# Best and worst places to use blue Loctite?



## 40hills (Apr 24, 2006)

I'd like to know where blue loctite should and should not be used on the bike.

When I installed my Juicy 7 brakes, the rotor bolts had what I assume was blue loctite already on the threads. I've also read that it can be used on the outside of pivot cartridge bearings to keep them from moving around or creeking.

How about chainring bolts? Stem bolts? Brake caliper mounting bolts? etc etc. Of course you *could* put the stuff virtually everywhere, but there must be a few places where it really IS recommended and places where it is NOT recommended.

... because curious riders want to know.


----------



## EliM (May 6, 2006)

What ever bolts are really important to your ride, can't take a ton of torque and you don't mess with often. Some things can easily be held on by torque (like pedals, and freewheel lockrings) and some things can't (they would snap) like disc rotor bolts and caliper mounts.
you decide


----------



## BikeLust (Nov 5, 2004)

Rich A. said:


> I've also read that it can be used on the outside of pivot cartridge bearings to keep them from moving around or creeking.


You want press fit loctite for this application. Colour isn't always accurate with Loctite, but mine is green. I don't have the actual number on hand, sorry.

BL


----------



## KevinB (Oct 5, 2004)

Rich A. said:


> I'd like to know where blue loctite should and should not be used on the bike.


One of the problems with loctite is that it sometimes goes where you don't want it. E.g. there's a reach adjustment screw on my Hayes brake lever that frequently moves about.

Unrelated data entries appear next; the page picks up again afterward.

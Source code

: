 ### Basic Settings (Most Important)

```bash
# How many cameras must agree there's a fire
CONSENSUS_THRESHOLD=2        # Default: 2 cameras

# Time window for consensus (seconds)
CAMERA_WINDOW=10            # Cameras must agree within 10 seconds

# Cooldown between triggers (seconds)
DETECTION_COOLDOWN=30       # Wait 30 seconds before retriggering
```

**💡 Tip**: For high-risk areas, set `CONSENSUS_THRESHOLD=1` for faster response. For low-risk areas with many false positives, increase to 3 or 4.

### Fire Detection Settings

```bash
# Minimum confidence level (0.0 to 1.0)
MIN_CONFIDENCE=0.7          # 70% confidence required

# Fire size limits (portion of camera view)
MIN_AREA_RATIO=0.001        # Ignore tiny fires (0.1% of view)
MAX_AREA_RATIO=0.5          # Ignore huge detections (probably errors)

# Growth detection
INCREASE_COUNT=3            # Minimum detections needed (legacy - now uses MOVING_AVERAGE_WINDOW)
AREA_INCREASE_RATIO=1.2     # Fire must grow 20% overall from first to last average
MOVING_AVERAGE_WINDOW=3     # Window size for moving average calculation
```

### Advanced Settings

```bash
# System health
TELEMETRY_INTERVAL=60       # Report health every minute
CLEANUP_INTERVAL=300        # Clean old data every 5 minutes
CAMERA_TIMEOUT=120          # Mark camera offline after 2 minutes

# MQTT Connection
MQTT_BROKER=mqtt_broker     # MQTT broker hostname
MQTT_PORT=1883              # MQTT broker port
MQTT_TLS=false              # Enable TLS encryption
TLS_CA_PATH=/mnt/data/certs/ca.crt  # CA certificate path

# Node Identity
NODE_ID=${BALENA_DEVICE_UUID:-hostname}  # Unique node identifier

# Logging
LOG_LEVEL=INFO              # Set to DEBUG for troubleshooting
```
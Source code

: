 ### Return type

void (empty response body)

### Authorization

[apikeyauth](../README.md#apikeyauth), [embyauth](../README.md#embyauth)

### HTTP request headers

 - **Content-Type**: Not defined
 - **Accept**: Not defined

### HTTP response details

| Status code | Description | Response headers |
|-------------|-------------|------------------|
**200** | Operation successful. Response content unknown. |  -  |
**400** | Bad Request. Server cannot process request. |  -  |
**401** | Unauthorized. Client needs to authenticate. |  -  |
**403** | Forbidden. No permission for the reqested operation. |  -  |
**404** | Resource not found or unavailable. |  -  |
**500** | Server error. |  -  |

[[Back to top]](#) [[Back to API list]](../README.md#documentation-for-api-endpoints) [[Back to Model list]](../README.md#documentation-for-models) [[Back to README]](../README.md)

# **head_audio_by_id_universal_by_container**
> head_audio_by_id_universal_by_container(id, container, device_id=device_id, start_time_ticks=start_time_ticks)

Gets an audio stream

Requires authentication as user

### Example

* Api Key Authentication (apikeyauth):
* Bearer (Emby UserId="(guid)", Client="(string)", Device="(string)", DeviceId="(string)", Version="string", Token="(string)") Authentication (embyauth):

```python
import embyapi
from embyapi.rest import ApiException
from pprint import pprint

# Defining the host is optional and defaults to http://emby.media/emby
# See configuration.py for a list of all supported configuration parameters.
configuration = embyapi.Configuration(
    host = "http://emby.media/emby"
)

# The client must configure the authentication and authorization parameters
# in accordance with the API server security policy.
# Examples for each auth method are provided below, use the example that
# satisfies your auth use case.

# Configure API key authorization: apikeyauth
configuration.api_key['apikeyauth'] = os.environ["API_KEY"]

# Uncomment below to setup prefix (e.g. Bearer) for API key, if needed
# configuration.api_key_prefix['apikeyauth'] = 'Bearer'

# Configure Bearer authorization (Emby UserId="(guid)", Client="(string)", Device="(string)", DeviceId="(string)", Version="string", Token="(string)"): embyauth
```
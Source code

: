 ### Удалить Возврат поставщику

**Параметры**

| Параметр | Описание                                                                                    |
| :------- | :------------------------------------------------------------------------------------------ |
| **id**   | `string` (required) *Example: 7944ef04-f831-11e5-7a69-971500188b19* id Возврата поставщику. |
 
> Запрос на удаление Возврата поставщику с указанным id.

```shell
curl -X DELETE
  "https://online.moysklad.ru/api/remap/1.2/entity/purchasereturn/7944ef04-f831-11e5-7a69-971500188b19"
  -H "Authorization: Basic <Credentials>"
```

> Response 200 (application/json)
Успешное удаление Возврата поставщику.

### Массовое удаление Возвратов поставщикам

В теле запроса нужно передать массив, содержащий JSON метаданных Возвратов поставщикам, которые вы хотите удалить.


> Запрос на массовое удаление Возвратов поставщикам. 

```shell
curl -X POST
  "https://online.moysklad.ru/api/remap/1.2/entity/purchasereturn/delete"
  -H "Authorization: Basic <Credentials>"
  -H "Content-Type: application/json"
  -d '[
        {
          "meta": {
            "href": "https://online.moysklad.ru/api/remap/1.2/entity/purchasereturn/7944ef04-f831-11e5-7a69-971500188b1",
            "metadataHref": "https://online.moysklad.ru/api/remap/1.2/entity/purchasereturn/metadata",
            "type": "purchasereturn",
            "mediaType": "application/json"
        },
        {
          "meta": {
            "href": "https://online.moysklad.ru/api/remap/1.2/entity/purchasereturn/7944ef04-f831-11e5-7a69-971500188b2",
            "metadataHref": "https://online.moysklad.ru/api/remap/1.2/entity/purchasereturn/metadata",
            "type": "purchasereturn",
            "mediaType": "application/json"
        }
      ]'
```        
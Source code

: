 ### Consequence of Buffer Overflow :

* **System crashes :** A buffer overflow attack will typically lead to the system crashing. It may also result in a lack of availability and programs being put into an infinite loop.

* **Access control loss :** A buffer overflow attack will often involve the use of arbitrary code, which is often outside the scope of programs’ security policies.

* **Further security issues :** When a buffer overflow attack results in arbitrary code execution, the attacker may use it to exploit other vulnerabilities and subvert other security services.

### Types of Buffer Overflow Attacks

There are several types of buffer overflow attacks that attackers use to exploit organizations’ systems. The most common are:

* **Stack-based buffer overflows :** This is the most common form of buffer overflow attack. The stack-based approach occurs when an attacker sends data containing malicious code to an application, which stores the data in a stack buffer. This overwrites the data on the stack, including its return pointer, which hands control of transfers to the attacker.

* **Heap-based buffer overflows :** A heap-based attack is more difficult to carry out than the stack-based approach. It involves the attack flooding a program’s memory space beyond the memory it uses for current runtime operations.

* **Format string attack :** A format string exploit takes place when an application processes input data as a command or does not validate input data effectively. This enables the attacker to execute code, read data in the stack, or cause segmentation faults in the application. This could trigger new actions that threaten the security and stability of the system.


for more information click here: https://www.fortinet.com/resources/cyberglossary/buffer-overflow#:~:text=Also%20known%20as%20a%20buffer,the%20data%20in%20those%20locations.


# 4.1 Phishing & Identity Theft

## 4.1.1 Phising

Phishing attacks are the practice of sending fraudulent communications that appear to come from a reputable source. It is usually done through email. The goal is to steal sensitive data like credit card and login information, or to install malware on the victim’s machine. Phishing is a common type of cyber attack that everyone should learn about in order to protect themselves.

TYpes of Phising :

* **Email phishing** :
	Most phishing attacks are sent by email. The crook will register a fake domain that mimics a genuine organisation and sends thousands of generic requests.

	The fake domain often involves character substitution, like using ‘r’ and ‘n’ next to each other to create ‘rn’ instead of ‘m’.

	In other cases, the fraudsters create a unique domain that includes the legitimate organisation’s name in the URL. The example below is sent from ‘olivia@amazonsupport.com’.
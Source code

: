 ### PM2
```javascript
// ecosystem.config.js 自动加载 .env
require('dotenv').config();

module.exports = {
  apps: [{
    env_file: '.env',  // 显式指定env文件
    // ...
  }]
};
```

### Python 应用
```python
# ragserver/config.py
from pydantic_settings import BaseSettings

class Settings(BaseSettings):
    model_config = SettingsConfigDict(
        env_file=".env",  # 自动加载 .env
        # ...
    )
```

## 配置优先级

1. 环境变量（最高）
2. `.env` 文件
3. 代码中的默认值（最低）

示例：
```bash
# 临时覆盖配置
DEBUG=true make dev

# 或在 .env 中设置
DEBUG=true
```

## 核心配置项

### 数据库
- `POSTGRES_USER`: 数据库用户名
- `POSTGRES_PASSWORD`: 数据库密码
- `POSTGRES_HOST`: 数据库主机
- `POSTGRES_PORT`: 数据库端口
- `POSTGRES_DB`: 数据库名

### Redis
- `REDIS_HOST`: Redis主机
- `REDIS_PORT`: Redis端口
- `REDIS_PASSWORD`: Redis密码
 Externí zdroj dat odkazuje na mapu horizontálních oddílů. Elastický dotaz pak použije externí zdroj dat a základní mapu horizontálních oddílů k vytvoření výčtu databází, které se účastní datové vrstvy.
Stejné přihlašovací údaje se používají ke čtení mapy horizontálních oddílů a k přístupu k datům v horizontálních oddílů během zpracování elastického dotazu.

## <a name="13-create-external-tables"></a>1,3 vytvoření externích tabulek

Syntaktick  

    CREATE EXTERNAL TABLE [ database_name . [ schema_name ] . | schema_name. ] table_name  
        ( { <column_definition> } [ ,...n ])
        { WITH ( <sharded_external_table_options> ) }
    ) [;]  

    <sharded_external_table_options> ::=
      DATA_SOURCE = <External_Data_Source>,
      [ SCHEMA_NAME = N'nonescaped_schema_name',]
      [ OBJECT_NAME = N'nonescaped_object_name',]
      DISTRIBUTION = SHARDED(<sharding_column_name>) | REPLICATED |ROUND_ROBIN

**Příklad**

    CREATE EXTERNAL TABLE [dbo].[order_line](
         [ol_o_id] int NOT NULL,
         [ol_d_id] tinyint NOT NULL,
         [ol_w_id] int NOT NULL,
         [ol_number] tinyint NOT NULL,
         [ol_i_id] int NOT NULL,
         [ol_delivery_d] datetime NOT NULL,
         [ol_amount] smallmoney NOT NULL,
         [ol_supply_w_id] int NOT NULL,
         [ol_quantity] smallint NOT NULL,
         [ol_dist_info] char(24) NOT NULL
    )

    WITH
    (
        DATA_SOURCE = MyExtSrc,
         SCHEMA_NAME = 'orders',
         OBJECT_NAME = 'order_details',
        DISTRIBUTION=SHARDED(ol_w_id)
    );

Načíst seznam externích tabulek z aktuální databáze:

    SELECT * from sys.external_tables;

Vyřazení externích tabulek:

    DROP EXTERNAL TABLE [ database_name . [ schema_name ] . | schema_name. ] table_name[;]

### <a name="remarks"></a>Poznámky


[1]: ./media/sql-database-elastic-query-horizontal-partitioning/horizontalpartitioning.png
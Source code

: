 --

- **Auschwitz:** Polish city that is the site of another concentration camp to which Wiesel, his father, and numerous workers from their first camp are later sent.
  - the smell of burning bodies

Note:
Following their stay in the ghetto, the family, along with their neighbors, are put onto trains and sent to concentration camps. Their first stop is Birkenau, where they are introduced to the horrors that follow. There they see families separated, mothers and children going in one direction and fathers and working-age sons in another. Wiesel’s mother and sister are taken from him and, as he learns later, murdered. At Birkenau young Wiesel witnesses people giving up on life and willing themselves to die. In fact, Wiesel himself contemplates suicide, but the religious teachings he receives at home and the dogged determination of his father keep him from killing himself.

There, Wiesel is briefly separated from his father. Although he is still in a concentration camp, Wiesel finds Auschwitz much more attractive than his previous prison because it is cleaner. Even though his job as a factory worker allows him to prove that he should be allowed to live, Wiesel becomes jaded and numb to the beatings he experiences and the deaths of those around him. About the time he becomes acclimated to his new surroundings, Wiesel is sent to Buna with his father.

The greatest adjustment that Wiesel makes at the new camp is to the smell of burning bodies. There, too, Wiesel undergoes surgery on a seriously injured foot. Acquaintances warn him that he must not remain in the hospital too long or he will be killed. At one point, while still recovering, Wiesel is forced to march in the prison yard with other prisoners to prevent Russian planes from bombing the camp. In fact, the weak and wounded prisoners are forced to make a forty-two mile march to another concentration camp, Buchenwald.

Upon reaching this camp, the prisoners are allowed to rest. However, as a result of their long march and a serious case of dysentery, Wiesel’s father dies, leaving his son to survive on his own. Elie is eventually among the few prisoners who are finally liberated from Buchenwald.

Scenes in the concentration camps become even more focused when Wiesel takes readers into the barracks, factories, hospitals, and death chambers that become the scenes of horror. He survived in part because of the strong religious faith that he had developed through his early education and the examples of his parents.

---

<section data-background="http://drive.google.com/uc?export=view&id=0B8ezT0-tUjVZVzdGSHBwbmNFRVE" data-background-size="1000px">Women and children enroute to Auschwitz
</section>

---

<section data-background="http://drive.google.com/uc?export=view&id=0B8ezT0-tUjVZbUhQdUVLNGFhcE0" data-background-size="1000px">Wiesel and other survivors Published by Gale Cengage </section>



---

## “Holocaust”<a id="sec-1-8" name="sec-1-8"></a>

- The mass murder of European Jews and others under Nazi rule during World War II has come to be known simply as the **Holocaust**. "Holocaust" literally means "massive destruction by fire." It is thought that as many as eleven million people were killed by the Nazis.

Loctite works well for making it stay put, but getting the loctite on the threads of the adjustment screw and nowhere else can be a bit difficult. As a consequence, it took several tries to get it right. On my first attempts, I got loctite on the lever pivots and, a day or so later, the brake lever didn't move very well . Fortunately, I was able to scrape the loctite off the pivot after disassembling the lever assembly. (I finally realized that I could get the loctite where I wanted it when the lever was disassembled.)

After that experience, I only use loctite on bolts with which I've had problems keeping tight. As another poster has written, most bolts will stay tight if torqued correctly.


----------



## FoShizzle (Jan 18, 2004)

personally, i would not use it on the steerer tube, but that is just me


----------



## eatdrinkride (Jun 15, 2005)

You can use a medium strength thread-locker anywhere you want to keep a bolt from comming loose with no worries. You can still remove the bolt with hand tools. it's the high strength (often red) that you need to be careful with (and perhaps very small screws/bolts that can't k

FWIW I use blue on my caliper bolts, rotor bolts, caliper adaptor bolts, der. hanger bolts and one of the bolts that mounts my shock to the dogbone. A few of these items like the shock mount and der. hanger screws have come loose on me, the other stuff hasn't but I like to be safe. If anything else comes loose I'll use it there as well.


----------



## 006_007 (Jan 12, 2004)

best place - for hayes users on the adjustment screw. I only use it now to mount my calipers and rotors.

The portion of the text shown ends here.